Brian Karrip : We’re looking to sell property. And so we have agreed, so we have a proactive approach with each one of our borrowers. In fact, Matt, we went out and did a physical inspection of each one of our office properties that will mature between ’24 and ’25. We wanted to better understand physical occupancy versus economic tendency. And then in doing so, we meet with our clients and we say, what is the next step and what are your thoughts? With this borrower, they said our plan is to sell the property. And we went to them and had the discussion about, let’s do a six-month extension, so we can have an orderly exit.

Matthew Breese : Okay. That makes sense. And you feel like if there’s any loss content in your well reserved for that?

Brian Karrip : Absolutely. It’s performing — that’s performing.

Matthew Breese : Great. Well, I appreciate all the answers there and the color. Thank you.

Mike Price : Thank you.

Operator: [Operator Instructions] We have another question coming in comes from the line of Manuel Navas with D.A. Davidson. Your line is open.

Manuel Navas : Hey, good afternoon.

Mike Price : Good afternoon.

Manuel Navas : A lot of the questions have been answered, but I just want to — I was wondering some of the marginal rates of things. What was the marginal deposit rates for what came on? And I’m going to ask about different loan yields as well.

Jim Reske : Yeah. So the current — we have a number of different specials like the current short-term 12 month fee specials 5.05%. And then the money market specialists 4.5%, if you blend the volume, the overall used volume rate on deposits coming was right about 4.48% for new deposits coming in.
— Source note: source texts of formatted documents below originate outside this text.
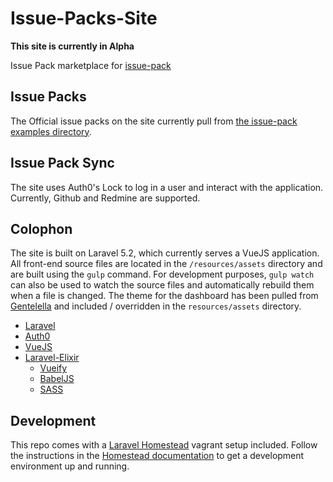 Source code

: # Issue-Packs-Site
**This site is currently in Alpha**

Issue Pack marketplace for [issue-pack](https://www.npmjs.com/package/issue-pack)

## Issue Packs

The Official issue packs on the site currently pull from [the issue-pack examples directory](https://github.com/GovReady/Issue-Packs/tree/master/examples).

## Issue Pack Sync

The site uses Auth0's Lock to log in a user and interact with the application.  Currently, Github and Redmine are supported.

## Colophon

The site is built on Laravel 5.2, which currently serves a VueJS application.  All front-end source files are located in the `/resources/assets` directory and are built using the `gulp` command.  For development purposes, `gulp watch` can also be used to watch the source files and automatically rebuild them when a file is changed.  The theme for the dashboard has been pulled from [Gentelella](https://github.com/puikinsh/gentelella) and included / overridden in the `resources/assets` directory.

* [Laravel](https://laravel.com/docs/5.2)
* [Auth0](https://auth0.com/)
* [VueJS](https://vuejs.org/)
* [Laravel-Elixir](https://laravel.com/docs/5.2/elixir)
  * [Vueify](https://github.com/vuejs/vueify)
  * [BabelJS](https://babeljs.io/)
  * [SASS](http://sass-lang.com/)

## Development

This repo comes with a [Laravel Homestead](https://laravel.com/docs/5.2/homestead) vagrant setup included.  Follow the instructions in the [Homestead documentation](https://laravel.com/docs/5.2/homestead) to get a development environment up and running.

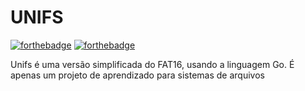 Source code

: # UNIFS

[![forthebadge](https://forthebadge.com/images/badges/made-with-go.svg)](https://forthebadge.com)
[![forthebadge](https://forthebadge.com/images/badges/license-mit.svg)](https://forthebadge.com)

Unifs é uma versão simplificada do FAT16, usando a linguagem Go. É apenas um projeto de aprendizado para sistemas de arquivos

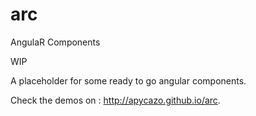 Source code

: # arc
AngulaR Components

WIP

A placeholder for some ready to go angular components.

Check the demos on : http://apycazo.github.io/arc.
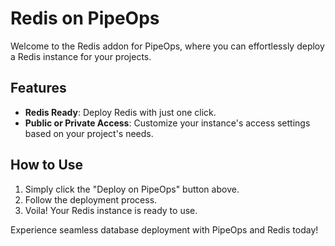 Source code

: # Redis on PipeOps

Welcome to the Redis addon for PipeOps, where you can effortlessly deploy a Redis instance for your projects.

## Features
- **Redis Ready**: Deploy Redis with just one click.
- **Public or Private Access**: Customize your instance's access settings based on your project's needs.

## How to Use
1. Simply click the "Deploy on PipeOps" button above.
2. Follow the deployment process.
3. Voila! Your Redis instance is ready to use.

Experience seamless database deployment with PipeOps and Redis today!
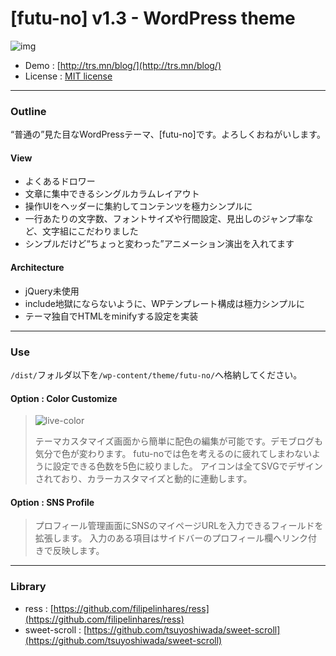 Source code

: # [futu-no] v1.3 - WordPress theme

![img](https://user-images.githubusercontent.com/17419773/38294778-eb4c68c6-3826-11e8-960f-2f223cd4564d.png)

* Demo : [http://trs.mn/blog/](http://trs.mn/blog/)
* License : [MIT license](https://opensource.org/licenses/MIT)

---

### Outline

“普通の”見た目なWordPressテーマ、[futu-no]です。よろしくおねがいします。

#### View

* よくあるドロワー
* 文章に集中できるシングルカラムレイアウト
* 操作UIをヘッダーに集約してコンテンツを極力シンプルに
* 一行あたりの文字数、フォントサイズや行間設定、見出しのジャンプ率など、文字組にこだわりました
* シンプルだけど“ちょっと変わった”アニメーション演出を入れてます

#### Architecture

* jQuery未使用
* include地獄にならないように、WPテンプレート構成は極力シンプルに
* テーマ独自でHTMLをminifyする設定を実装

---

### Use

`/dist/`フォルダ以下を`/wp-content/theme/futu-no/`へ格納してください。

#### Option : Color Customize
>
> ![live-color](https://user-images.githubusercontent.com/17419773/38295600-7b36085a-3829-11e8-9124-976dde9246ad.gif)
>
> テーマカスタマイズ画面から簡単に配色の編集が可能です。デモブログも気分で色が変わります。
> futu-noでは色を考えるのに疲れてしまわないように設定できる色数を5色に絞りました。
> アイコンは全てSVGでデザインされており、カラーカスタマイズと動的に連動します。

#### Option : SNS Profile
>
> プロフィール管理画面にSNSのマイページURLを入力できるフィールドを拡張します。
> 入力のある項目はサイドバーのプロフィール欄へリンク付きで反映します。

---

### Library

* ress : [https://github.com/filipelinhares/ress](https://github.com/filipelinhares/ress)
* sweet-scroll : [https://github.com/tsuyoshiwada/sweet-scroll](https://github.com/tsuyoshiwada/sweet-scroll)

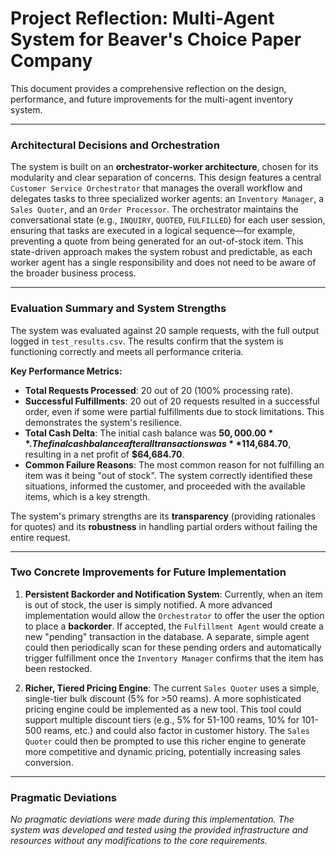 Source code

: # Project Reflection: Multi-Agent System for Beaver's Choice Paper Company

This document provides a comprehensive reflection on the design, performance, and future improvements for the multi-agent inventory system.

---

### Architectural Decisions and Orchestration

The system is built on an **orchestrator-worker architecture**, chosen for its modularity and clear separation of concerns. This design features a central `Customer Service Orchestrator` that manages the overall workflow and delegates tasks to three specialized worker agents: an `Inventory Manager`, a `Sales Quoter`, and an `Order Processor`. The orchestrator maintains the conversational state (e.g., `INQUIRY`, `QUOTED`, `FULFILLED`) for each user session, ensuring that tasks are executed in a logical sequence—for example, preventing a quote from being generated for an out-of-stock item. This state-driven approach makes the system robust and predictable, as each worker agent has a single responsibility and does not need to be aware of the broader business process.

---

### Evaluation Summary and System Strengths

The system was evaluated against 20 sample requests, with the full output logged in `test_results.csv`. The results confirm that the system is functioning correctly and meets all performance criteria.

**Key Performance Metrics:**

* **Total Requests Processed**: 20 out of 20 (100% processing rate).
* **Successful Fulfillments**: 20 out of 20 requests resulted in a successful order, even if some were partial fulfillments due to stock limitations. This demonstrates the system's resilience.
* **Total Cash Delta**: The initial cash balance was **$50,000.00**. The final cash balance after all transactions was **$114,684.70**, resulting in a net profit of **$64,684.70**.
* **Common Failure Reasons**: The most common reason for not fulfilling an item was it being "out of stock". The system correctly identified these situations, informed the customer, and proceeded with the available items, which is a key strength.

The system's primary strengths are its **transparency** (providing rationales for quotes) and its **robustness** in handling partial orders without failing the entire request.

---

### Two Concrete Improvements for Future Implementation

1.  **Persistent Backorder and Notification System**: Currently, when an item is out of stock, the user is simply notified. A more advanced implementation would allow the `Orchestrator` to offer the user the option to place a **backorder**. If accepted, the `Fulfillment Agent` would create a new "pending" transaction in the database. A separate, simple agent could then periodically scan for these pending orders and automatically trigger fulfillment once the `Inventory Manager` confirms that the item has been restocked.

2.  **Richer, Tiered Pricing Engine**: The current `Sales Quoter` uses a simple, single-tier bulk discount (5% for >50 reams). A more sophisticated pricing engine could be implemented as a new tool. This tool could support multiple discount tiers (e.g., 5% for 51-100 reams, 10% for 101-500 reams, etc.) and could also factor in customer history. The `Sales Quoter` could then be prompted to use this richer engine to generate more competitive and dynamic pricing, potentially increasing sales conversion.

---

### Pragmatic Deviations

*No pragmatic deviations were made during this implementation. The system was developed and tested using the provided infrastructure and resources without any modifications to the core requirements.* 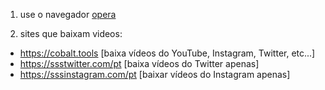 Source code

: 1. use o navegador [opera](https://www.opera.com/pt-br) 

2. sites que baixam videos:
- https://cobalt.tools [baixa vídeos do YouTube, Instagram, Twitter, etc...]
- https://ssstwitter.com/pt [baixa vídeos do Twitter apenas]
- https://sssinstagram.com/pt [baixar vídeos do Instagram apenas]
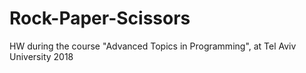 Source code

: # Rock-Paper-Scissors
HW during  the course "Advanced Topics in Programming", at Tel Aviv University 2018
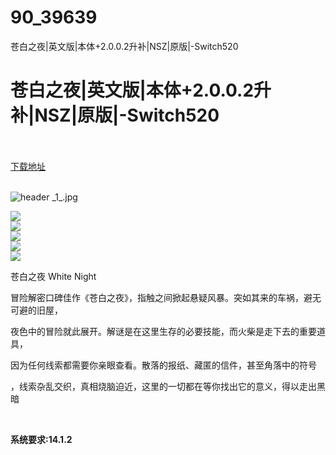 # 90_39639
苍白之夜|英文版|本体+2.0.0.2升补|NSZ|原版|-Switch520
# 苍白之夜|英文版|本体+2.0.0.2升补|NSZ|原版|-Switch520
 <br/></br>
[下载地址](https://www.switch520.cc/article/39639 "下载地址")
<br/></br>

<p><img title="header _1_.jpg" src="https://www.switch520.cc/muke_img/2022_08_06_21548f88f3ac2.jpg" alt="header _1_.jpg"></p>
<p><img src="https://cdn.cloudflare.steamstatic.com/steam/apps/301560/ss_8a85ac1770a8538d25471fefa38fcc1c323295bd.600x338.jpg?t=1593011705"><br>
<img src="https://cdn.cloudflare.steamstatic.com/steam/apps/301560/ss_dff7893c17864fbcc0f08873f6a46046e83b2506.600x338.jpg?t=1593011705"><br>
<img src="https://cdn.cloudflare.steamstatic.com/steam/apps/301560/ss_79d341c16ca7a0da8445b521bbf89488920218c8.600x338.jpg?t=1593011705"><br>
<img src="https://cdn.cloudflare.steamstatic.com/steam/apps/301560/ss_465216b53d228667f97762046cd091ed41e74730.600x338.jpg?t=1593011705"><br>
<img src="https://cdn.cloudflare.steamstatic.com/steam/apps/301560/ss_c61461430fcf05cf72038bbf5655c8b0328de5c2.600x338.jpg?t=1593011705"></p>
<p>苍白之夜 White Night</p>
<p>冒险解密口碑佳作《苍白之夜》，指触之间掀起悬疑风暴。突如其来的车祸，避无可避的旧屋，</p>
<p>夜色中的冒险就此展开。解谜是在这里生存的必要技能，而火柴是走下去的重要道具，</p>
<p>因为任何线索都需要你亲眼查看。散落的报纸、藏匿的信件，甚至角落中的符号</p>
<p>，线索杂乱交织，真相烧脑迫近，这里的一切都在等你找出它的意义，得以走出黑暗</p>
<p>&nbsp;</p>
<p><strong>系统要求:14.1.2</strong></p>


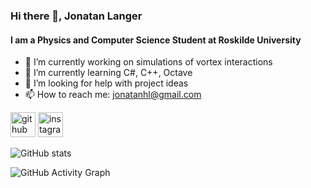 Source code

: ### Hi there 👋, Jonatan Langer
#### I am a Physics and Computer Science Student at Roskilde University

- 🔭 I’m currently working on simulations of vortex interactions 
- 🌱 I’m currently learning C#, C++, Octave 
- 🤔 I’m looking for help with project ideas
- 📫 How to reach me: jonatanhl@gmail.com


[<img src='https://cdn.jsdelivr.net/npm/simple-icons@3.0.1/icons/github.svg' alt='github' height='40'>](https://github.com/jonatan-student)  [<img src='https://cdn.jsdelivr.net/npm/simple-icons@3.0.1/icons/instagram.svg' alt='instagram' height='40'>](https://www.instagram.com/normaljon/)  

![GitHub stats](https://github-readme-stats.vercel.app/api?username=jonatan-student&show_icons=true)  

![GitHub Activity Graph](https://activity-graph.herokuapp.com/graph?username=jonatan-student)  

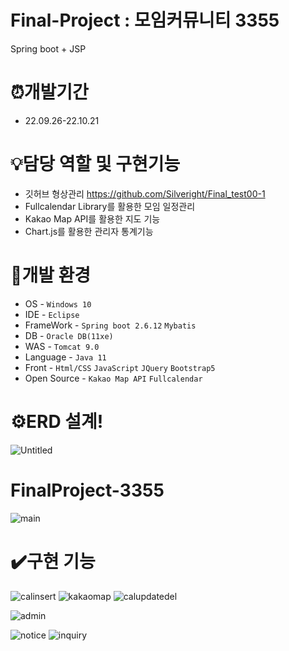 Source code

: # Final-Project : 모임커뮤니티 3355
Spring boot + JSP

# ⏰개발기간

* 22.09.26-22.10.21

# 💡담당 역할 및 구현기능

* 깃허브 형상관리 https://github.com/Silveright/Final_test00-1
* Fullcalendar Library를 활용한 모임 일정관리
* Kakao Map API를 활용한 지도 기능
* Chart.js를 활용한 관리자 통계기능

# 🧰개발 환경

* OS - `Windows 10`
* IDE - `Eclipse`
* FrameWork - `Spring boot 2.6.12` `Mybatis`
* DB - `Oracle DB(11xe)`
* WAS - `Tomcat 9.0`
* Language - `Java 11`
* Front - `Html/CSS` `JavaScript` `JQuery` `Bootstrap5`
* Open Source - `Kakao Map API` `Fullcalendar`


# ⚙️ERD 설계!

![Untitled](https://user-images.githubusercontent.com/100340071/203090702-3183e5bb-9f63-4fdb-aaf8-d0148a42527f.png)


# FinalProject-3355
![main](https://user-images.githubusercontent.com/100340071/203100250-6f5c1f62-abc0-4c16-be02-ed2329636005.gif)

# ✔️구현 기능
![calinsert](https://user-images.githubusercontent.com/100340071/203098891-a66fc274-f1bc-47e8-9d9a-9a87687b15b9.gif)
![kakaomap](https://user-images.githubusercontent.com/100340071/203098948-24784b74-d8f2-4543-abb9-ed026f549829.gif)
![calupdatedel](https://user-images.githubusercontent.com/100340071/203098924-2ba5ed9e-c8da-4d7d-9798-8931b35e1e7c.gif)

![admin](https://user-images.githubusercontent.com/100340071/203098996-3bb3d285-91bf-4053-aa9c-245cf9b27a2d.gif)

![notice](https://user-images.githubusercontent.com/100340071/203099112-b996a037-8bb8-4c68-ae1b-617a52b64da1.gif)
![inquiry](https://user-images.githubusercontent.com/100340071/203099185-5b1dad08-c4b0-4c72-92a4-5b853d3192d1.gif)

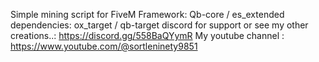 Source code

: Simple mining script for FiveM 
Framework: Qb-core / es_extended
dependencies: ox_target / qb-target
discord for support or see my other creations..: https://discord.gg/558BaQYymR
My youtube channel : https://www.youtube.com/@sortleninety9851

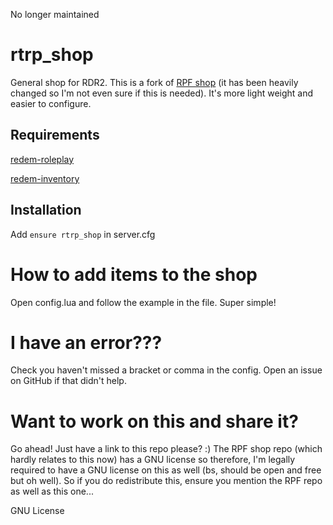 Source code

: No longer maintained

# rtrp_shop
General shop for RDR2.
This is a fork of [RPF shop](https://github.com/cedricalpatch/rpf_generalshop) (it has been heavily changed so I'm not even sure if this is needed). It's more light weight and easier to configure.

## Requirements
[redem-roleplay](https://github.com/RedEM-RP/redem_roleplay/)

[redem-inventory](https://github.com/RedEM-RP/redemrp_inventory)


## Installation
Add `ensure rtrp_shop` in server.cfg

# How to add items to the shop
Open config.lua and follow the example in the file. Super simple! 

# I have an error???
Check you haven't missed a bracket or comma in the config.
Open an issue on GitHub if that didn't help.

# Want to work on this and share it?
Go ahead! Just have a link to this repo please? :)
The RPF shop repo (which hardly relates to this now) has a GNU license so therefore, I'm legally required to have a GNU license on this as well (bs, should be open and free but oh well). So if you do redistribute this, ensure you mention the RPF repo as well as this one...

GNU License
Manuel Navas : So that was 4.48% last quarter, and it’s coming down a little bit, right? You’re able to price down a little bit.

Jim Reske : We are. Well, last quarter, that CD special I mentioned would have been a 5.1 — actually 5.25, and that’s 5.05. Yes. I don’t — and I’m sorry, if I said the overall blended rate should be down from last quarter. I’d just say this quarter it’s 4.8%, if I think about the unit should be down from last quarter, not up.

Manuel Navas : And then new loan yields, we had strong equipment finance growth. Remind me the yields there and indirect out?

Jim Reske : Yeah, Indirect out in the high 7s after the net of the dealer reserve, and to get it for you. Equipment finance, I think was right around 8% for the quarter.

Manuel Navas : And I think you said earlier, commercial is roughly around 8% in general?

Jim Reske : Yeah, commercial is a little bit higher, a little in the low 8%. The coming finance every of 7.98 so yeah 8%. And indirect 7.6% the amount of yield for the quarter. So indirect, for example, that’s 7.6% for the quarter, $110 million came out of 7.6%, $109 million rolled off at 524. So just the way we like it.

Manuel Navas : Okay. Thanks. A little bit of a hospitalization expense didn’t kind of improve linked quarter? And it’s just going to — is that just kind of going to bounce back up a little bit?

Jim Reske : Yeah. That’s fair to say. We don’t get too hopeful in hospitalizations like for a given quarter because it bounced around so much just based on our experience. We self-insure. We talked about it before publicly, the layoff, we have a reinsurance for a layer of — really reinsurance a layer of cost once we get to a certain level. But if we have good experience in a given quarter, the hospitalization expense low, but it does bounce around.